[TASK STATEMENT]: Only a slice of the listing below is wanted. Retype the lines from the one containing "<h3>Design Desktop</h3>" through the one containing "해결 추천 기능](#문제-해결-추천-기능)", exactly, both ends included.

[THE DATA]:
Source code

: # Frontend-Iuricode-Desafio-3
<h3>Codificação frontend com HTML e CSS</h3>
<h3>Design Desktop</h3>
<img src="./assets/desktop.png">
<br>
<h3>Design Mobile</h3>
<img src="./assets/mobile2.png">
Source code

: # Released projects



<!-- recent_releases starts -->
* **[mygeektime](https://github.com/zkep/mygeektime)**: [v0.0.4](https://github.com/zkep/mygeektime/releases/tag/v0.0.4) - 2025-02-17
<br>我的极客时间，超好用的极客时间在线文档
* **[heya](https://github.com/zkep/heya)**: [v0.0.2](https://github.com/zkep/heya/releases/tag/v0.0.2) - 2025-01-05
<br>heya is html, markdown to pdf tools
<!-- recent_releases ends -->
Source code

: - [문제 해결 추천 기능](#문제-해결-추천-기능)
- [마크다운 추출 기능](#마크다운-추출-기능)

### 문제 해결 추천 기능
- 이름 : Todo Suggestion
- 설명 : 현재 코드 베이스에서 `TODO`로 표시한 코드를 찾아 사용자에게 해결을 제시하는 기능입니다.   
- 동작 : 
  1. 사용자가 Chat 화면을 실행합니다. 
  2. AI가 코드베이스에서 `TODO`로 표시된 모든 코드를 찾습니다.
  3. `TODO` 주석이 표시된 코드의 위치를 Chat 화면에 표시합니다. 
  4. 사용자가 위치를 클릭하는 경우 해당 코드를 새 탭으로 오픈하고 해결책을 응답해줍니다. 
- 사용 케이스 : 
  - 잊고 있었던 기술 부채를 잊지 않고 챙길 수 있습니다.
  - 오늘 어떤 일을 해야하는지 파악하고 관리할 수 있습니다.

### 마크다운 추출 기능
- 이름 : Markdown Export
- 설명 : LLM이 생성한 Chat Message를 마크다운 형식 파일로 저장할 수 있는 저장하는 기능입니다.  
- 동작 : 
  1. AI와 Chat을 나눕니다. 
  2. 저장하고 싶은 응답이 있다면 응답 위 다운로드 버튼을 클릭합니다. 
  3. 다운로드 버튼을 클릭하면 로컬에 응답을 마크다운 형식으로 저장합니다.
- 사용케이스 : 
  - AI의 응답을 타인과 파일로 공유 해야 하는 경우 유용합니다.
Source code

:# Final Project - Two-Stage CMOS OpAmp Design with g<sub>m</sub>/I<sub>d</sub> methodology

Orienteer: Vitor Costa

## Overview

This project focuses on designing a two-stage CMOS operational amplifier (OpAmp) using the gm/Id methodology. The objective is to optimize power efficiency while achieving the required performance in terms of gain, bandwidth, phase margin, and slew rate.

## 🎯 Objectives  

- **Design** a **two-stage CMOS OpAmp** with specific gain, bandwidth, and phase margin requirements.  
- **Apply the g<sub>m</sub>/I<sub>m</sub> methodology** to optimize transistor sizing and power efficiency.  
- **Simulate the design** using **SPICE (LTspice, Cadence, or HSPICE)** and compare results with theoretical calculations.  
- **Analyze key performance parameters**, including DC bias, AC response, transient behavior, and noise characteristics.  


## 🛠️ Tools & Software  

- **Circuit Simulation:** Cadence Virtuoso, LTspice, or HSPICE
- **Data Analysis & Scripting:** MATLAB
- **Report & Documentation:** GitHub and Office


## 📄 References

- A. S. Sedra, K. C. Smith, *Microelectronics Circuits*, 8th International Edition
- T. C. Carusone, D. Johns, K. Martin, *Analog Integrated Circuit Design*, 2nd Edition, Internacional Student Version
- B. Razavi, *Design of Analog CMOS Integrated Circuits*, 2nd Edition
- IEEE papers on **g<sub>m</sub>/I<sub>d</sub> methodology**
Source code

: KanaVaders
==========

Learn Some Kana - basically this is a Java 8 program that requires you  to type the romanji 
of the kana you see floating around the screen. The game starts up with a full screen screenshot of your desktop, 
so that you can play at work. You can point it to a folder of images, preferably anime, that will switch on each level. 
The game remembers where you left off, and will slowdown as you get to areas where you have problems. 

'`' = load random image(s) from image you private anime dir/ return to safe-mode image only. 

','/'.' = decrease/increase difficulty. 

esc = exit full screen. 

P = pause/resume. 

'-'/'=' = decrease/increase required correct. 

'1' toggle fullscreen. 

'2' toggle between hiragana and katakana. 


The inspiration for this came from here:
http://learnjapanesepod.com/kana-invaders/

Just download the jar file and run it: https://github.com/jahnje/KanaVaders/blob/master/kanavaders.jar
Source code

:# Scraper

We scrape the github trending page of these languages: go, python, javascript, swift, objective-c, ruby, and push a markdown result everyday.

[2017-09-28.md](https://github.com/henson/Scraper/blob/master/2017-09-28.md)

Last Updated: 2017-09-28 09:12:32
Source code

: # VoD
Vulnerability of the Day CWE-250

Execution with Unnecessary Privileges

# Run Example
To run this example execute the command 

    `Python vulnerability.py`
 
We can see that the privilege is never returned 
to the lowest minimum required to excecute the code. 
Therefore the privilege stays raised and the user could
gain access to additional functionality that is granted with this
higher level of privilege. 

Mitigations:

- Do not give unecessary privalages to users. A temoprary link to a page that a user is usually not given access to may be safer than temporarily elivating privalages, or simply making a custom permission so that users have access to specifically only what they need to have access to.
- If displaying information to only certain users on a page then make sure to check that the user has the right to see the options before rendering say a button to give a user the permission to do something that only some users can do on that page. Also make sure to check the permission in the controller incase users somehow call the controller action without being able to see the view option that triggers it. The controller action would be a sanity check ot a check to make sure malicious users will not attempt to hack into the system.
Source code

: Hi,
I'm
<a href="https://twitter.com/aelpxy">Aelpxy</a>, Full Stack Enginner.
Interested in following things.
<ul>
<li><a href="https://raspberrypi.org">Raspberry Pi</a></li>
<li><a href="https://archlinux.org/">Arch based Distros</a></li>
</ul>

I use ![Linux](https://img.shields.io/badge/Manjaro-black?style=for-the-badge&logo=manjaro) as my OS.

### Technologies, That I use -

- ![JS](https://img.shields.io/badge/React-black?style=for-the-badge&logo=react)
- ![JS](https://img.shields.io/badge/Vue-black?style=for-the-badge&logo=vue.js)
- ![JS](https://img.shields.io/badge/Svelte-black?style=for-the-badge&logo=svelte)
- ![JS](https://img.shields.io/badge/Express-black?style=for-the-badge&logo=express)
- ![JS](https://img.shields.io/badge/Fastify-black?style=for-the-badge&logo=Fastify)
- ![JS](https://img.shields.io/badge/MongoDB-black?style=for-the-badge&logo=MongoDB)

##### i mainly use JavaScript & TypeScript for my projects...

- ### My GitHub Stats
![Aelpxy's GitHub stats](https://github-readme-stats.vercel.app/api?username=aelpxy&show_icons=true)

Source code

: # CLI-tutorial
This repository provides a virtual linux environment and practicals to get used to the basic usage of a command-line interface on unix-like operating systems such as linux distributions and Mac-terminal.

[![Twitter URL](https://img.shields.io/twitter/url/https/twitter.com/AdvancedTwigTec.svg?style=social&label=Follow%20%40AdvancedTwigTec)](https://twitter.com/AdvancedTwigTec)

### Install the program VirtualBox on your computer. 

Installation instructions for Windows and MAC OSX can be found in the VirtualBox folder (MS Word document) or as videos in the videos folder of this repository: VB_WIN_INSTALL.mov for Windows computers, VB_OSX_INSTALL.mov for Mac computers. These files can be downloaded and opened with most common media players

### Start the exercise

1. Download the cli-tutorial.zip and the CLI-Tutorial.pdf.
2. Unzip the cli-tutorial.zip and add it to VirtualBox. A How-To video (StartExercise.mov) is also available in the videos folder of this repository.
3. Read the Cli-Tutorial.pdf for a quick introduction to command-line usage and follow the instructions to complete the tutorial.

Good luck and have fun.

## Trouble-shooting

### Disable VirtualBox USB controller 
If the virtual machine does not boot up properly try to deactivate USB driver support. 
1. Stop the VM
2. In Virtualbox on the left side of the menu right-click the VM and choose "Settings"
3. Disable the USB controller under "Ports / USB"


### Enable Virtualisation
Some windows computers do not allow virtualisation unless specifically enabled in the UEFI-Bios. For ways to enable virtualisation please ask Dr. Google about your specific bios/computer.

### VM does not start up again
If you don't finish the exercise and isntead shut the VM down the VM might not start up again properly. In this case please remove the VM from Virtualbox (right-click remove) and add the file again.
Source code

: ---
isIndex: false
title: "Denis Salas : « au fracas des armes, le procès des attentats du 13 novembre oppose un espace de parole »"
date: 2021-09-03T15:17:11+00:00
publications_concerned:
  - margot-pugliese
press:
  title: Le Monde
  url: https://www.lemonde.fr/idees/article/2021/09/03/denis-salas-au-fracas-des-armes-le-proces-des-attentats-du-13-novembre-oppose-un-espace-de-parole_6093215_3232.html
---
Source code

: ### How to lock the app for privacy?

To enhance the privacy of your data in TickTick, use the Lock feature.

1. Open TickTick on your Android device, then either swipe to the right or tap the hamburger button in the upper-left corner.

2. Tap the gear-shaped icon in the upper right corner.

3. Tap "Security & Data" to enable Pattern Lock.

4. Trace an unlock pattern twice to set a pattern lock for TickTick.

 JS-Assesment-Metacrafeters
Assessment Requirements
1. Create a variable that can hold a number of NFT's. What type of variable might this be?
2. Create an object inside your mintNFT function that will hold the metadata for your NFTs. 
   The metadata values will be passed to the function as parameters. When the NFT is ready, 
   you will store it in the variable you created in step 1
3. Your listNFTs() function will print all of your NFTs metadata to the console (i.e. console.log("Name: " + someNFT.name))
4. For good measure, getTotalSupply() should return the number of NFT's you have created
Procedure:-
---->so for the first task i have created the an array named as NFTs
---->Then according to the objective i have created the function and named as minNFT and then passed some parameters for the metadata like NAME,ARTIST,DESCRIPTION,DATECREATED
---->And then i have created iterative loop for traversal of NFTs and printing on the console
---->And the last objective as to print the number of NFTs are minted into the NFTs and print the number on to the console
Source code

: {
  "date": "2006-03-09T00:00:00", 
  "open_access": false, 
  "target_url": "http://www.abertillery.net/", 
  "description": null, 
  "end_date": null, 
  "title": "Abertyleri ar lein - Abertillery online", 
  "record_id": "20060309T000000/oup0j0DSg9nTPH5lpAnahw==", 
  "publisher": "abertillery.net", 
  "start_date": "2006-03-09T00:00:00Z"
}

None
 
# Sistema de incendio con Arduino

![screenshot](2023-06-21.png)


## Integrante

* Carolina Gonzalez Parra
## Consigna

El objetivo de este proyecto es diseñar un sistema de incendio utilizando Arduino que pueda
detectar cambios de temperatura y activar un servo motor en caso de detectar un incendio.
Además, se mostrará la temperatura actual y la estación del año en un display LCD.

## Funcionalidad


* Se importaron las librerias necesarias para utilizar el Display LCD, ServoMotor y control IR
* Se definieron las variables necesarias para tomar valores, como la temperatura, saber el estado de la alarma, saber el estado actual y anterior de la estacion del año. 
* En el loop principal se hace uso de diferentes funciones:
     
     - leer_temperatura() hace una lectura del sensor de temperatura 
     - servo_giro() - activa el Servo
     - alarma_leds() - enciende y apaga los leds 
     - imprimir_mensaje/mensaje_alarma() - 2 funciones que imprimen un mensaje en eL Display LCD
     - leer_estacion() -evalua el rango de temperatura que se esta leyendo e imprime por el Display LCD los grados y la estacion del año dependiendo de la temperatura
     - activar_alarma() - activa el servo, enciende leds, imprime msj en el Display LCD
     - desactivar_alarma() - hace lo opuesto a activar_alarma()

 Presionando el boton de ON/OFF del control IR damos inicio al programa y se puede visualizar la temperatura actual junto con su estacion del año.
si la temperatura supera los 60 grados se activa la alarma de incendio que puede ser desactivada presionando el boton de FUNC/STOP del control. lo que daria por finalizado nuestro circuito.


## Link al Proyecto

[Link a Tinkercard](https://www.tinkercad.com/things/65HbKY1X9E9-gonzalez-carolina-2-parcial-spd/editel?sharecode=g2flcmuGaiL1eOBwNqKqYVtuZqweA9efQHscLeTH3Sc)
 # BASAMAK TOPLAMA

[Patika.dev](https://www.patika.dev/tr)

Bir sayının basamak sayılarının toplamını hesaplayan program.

[SOLUTION FOR THIS TASK]:
<h3>Design Desktop</h3>
<img src="./assets/desktop.png">
<br>
<h3>Design Mobile</h3>
<img src="./assets/mobile2.png">
Source code

: # Released projects



<!-- recent_releases starts -->
* **[mygeektime](https://github.com/zkep/mygeektime)**: [v0.0.4](https://github.com/zkep/mygeektime/releases/tag/v0.0.4) - 2025-02-17
<br>我的极客时间，超好用的极客时间在线文档
* **[heya](https://github.com/zkep/heya)**: [v0.0.2](https://github.com/zkep/heya/releases/tag/v0.0.2) - 2025-01-05
<br>heya is html, markdown to pdf tools
<!-- recent_releases ends -->
Source code

: - [문제 해결 추천 기능](#문제-해결-추천-기능)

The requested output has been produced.